INSTRUCTIONS FOR THE TASK:
Each line of the listing below must be retyped as given.

RECORDS FOR THIS TASK:
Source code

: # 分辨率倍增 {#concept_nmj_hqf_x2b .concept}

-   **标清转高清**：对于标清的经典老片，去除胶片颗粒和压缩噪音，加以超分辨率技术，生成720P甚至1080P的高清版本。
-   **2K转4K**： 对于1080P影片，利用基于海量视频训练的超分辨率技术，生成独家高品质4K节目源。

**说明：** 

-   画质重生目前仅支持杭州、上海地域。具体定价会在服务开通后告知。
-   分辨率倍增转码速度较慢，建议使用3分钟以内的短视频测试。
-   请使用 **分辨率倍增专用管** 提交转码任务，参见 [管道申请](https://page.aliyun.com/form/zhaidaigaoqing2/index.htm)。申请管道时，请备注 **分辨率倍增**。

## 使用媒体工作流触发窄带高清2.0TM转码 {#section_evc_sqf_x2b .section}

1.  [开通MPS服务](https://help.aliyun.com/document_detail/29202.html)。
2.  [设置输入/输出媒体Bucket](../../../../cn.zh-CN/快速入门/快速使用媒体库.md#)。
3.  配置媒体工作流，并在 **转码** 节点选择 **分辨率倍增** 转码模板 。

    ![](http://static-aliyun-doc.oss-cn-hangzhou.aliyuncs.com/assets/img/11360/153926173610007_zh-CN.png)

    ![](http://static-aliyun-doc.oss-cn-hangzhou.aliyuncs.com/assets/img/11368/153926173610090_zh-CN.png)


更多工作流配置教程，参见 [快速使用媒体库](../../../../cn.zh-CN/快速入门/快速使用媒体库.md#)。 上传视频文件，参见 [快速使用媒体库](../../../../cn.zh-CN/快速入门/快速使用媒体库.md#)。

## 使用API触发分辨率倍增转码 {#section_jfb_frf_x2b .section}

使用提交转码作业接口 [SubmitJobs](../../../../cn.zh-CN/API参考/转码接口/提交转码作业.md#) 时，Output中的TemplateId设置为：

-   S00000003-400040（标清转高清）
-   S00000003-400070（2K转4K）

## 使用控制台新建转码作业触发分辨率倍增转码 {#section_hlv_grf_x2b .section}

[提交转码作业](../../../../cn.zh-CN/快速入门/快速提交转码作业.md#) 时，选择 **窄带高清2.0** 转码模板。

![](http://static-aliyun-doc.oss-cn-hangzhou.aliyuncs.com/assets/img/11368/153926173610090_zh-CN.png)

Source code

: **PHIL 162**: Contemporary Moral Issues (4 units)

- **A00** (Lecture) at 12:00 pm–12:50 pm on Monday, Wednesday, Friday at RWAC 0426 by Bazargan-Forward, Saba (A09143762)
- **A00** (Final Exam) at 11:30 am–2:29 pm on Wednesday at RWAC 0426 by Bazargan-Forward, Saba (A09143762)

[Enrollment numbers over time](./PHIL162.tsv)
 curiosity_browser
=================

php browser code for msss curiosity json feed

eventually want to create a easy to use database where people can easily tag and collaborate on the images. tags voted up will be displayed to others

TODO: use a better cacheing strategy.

FINISHED EXERCISE:
Source code

: # 分辨率倍增 {#concept_nmj_hqf_x2b .concept}

-   **标清转高清**：对于标清的经典老片，去除胶片颗粒和压缩噪音，加以超分辨率技术，生成720P甚至1080P的高清版本。
-   **2K转4K**： 对于1080P影片，利用基于海量视频训练的超分辨率技术，生成独家高品质4K节目源。

**说明：** 

-   画质重生目前仅支持杭州、上海地域。具体定价会在服务开通后告知。
-   分辨率倍增转码速度较慢，建议使用3分钟以内的短视频测试。
-   请使用 **分辨率倍增专用管** 提交转码任务，参见 [管道申请](https://page.aliyun.com/form/zhaidaigaoqing2/index.htm)。申请管道时，请备注 **分辨率倍增**。

## 使用媒体工作流触发窄带高清2.0TM转码 {#section_evc_sqf_x2b .section}

1.  [开通MPS服务](https://help.aliyun.com/document_detail/29202.html)。
2.  [设置输入/输出媒体Bucket](../../../../cn.zh-CN/快速入门/快速使用媒体库.md#)。
3.  配置媒体工作流，并在 **转码** 节点选择 **分辨率倍增** 转码模板 。

    ![](http://static-aliyun-doc.oss-cn-hangzhou.aliyuncs.com/assets/img/11360/153926173610007_zh-CN.png)

    ![](http://static-aliyun-doc.oss-cn-hangzhou.aliyuncs.com/assets/img/11368/153926173610090_zh-CN.png)


更多工作流配置教程，参见 [快速使用媒体库](../../../../cn.zh-CN/快速入门/快速使用媒体库.md#)。 上传视频文件，参见 [快速使用媒体库](../../../../cn.zh-CN/快速入门/快速使用媒体库.md#)。

## 使用API触发分辨率倍增转码 {#section_jfb_frf_x2b .section}

使用提交转码作业接口 [SubmitJobs](../../../../cn.zh-CN/API参考/转码接口/提交转码作业.md#) 时，Output中的TemplateId设置为：

-   S00000003-400040（标清转高清）
-   S00000003-400070（2K转4K）

## 使用控制台新建转码作业触发分辨率倍增转码 {#section_hlv_grf_x2b .section}

[提交转码作业](../../../../cn.zh-CN/快速入门/快速提交转码作业.md#) 时，选择 **窄带高清2.0** 转码模板。

![](http://static-aliyun-doc.oss-cn-hangzhou.aliyuncs.com/assets/img/11368/153926173610090_zh-CN.png)

Source code

: **PHIL 162**: Contemporary Moral Issues (4 units)

- **A00** (Lecture) at 12:00 pm–12:50 pm on Monday, Wednesday, Friday at RWAC 0426 by Bazargan-Forward, Saba (A09143762)
- **A00** (Final Exam) at 11:30 am–2:29 pm on Wednesday at RWAC 0426 by Bazargan-Forward, Saba (A09143762)

[Enrollment numbers over time](./PHIL162.tsv)
 curiosity_browser
=================

php browser code for msss curiosity json feed

eventually want to create a easy to use database where people can easily tag and collaborate on the images. tags voted up will be displayed to others

TODO: use a better cacheing strategy.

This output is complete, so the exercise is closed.